Yeni şahit olduğumuz ve oldukça yabancısı bulunduğumuz manzaraları merakla izleyerek yürüttüğümüz yolculuğumuz öğle saatlerinde Kerbela’ya varmamızla son buldu. Burada bizi karşılayan Necefli kardeşimizin delaletiyle ilk önce “Hüseyniye Atebesi” olarak isimlendirilen Hüseyniye külliyesine gittik. Hüseyniye’de Hz. Hüseyin’in ve diğer bazı Kerbela şehitlerinin kabri bulunmaktadır. Üzerine görkemli bir mescit inşa edilmiş, kabir ve mescidin süslemeleri ise göz kamaştırıyordu. Şiiler ibadet mekânlarını ve kabirleri aşırı derecede süslüyorlar. Hüseyniye’deki süslemeler, renk uyumları, mimari tarz, insanı hayrette bırakacak derecede görkemli.
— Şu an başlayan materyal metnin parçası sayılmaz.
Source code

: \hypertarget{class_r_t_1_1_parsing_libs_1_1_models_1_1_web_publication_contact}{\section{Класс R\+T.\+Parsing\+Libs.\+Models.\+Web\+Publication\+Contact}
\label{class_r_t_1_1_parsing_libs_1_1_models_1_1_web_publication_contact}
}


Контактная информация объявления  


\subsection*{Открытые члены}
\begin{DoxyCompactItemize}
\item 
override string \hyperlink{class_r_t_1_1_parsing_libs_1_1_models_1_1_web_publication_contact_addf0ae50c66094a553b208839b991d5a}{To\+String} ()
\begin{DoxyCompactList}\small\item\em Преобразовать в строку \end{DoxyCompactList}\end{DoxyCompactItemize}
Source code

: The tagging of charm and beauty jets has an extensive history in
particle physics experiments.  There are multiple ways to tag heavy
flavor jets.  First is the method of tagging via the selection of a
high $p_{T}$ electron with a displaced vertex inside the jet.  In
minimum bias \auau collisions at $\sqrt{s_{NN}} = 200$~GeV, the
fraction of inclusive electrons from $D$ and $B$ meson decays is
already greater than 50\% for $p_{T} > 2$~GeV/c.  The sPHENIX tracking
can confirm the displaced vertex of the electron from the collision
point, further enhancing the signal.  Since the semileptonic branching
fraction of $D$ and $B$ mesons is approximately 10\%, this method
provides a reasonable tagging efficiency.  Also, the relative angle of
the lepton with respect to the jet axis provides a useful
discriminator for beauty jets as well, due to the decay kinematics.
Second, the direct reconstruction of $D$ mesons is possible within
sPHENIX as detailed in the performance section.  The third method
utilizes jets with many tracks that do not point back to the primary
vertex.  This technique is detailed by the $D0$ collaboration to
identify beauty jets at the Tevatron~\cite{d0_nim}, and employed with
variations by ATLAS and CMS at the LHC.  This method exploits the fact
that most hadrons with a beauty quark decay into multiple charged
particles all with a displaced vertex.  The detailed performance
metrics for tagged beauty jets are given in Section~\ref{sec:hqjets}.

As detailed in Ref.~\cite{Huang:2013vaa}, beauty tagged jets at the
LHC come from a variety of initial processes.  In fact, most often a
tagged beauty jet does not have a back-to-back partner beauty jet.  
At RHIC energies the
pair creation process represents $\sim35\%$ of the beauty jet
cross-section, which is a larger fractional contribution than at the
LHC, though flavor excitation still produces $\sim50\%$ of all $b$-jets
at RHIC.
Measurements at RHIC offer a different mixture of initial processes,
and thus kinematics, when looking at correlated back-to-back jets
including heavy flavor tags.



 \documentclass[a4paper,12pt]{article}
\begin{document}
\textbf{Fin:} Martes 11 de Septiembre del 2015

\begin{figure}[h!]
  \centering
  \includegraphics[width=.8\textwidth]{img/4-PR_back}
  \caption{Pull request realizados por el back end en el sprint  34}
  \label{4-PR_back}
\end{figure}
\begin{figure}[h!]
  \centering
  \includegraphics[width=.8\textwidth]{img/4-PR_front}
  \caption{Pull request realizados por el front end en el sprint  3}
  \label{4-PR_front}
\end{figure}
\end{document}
Caminin içi tıklım tıklım doluydu. “Erbain” matem günleri sayıldığı için herkes siyah elbise giyinmişti. Sadece Pakistan’dan gelmiş olan bir grubun beyaz Cellabiyeli olduğunu fark ettik. İnsanlar bir yandan namaz kılıyor, bir yandan ilahiler okuyordu. Türbe ziyaretçileri inanılmaz bir boyutta tazimde bulunuyorlardı. Türbeye dokunmaya çalışanlar büyük bir izdiham yaratıyordu. Biz ise uzaktan Fatiha okuyarak kenara çekildik.
Hüseyniye’de bir de cenaze törenine şahit olduk. Şehit olarak saydıkları birinin cenaze töreni yapıldı. Resmi üniforma giyen kalabalık bir grubun sıra sıra dizili bir şekilde icra ettikleri bu törene camide bulunan cemaatin önemli bir kısmı da eşlik etti. Cenaze merasiminden önce kısa bir Kur’an okundu ve ardından ilahi ve marşlara geçildi. Katılımcıların okunan ilahiler eşliğinde kendinden geçtiği, kimisinin hüngür hüngür ağladığı bu merasim sırasında insanların hep birlikte “Lebbeyk Ya Hüseyin” nidaları eşliğinde şehadet parmaklarıyla Hz. Hüseyin’e işaret etmeleri bize çok ilginç gelse de katılımcıları kendinden geçirecek derecede coşturucuydu. Gördüğümüz kadarıyla bu tür merasimlerle halkın motivasyonu arttırılmaya çalışılıyordu.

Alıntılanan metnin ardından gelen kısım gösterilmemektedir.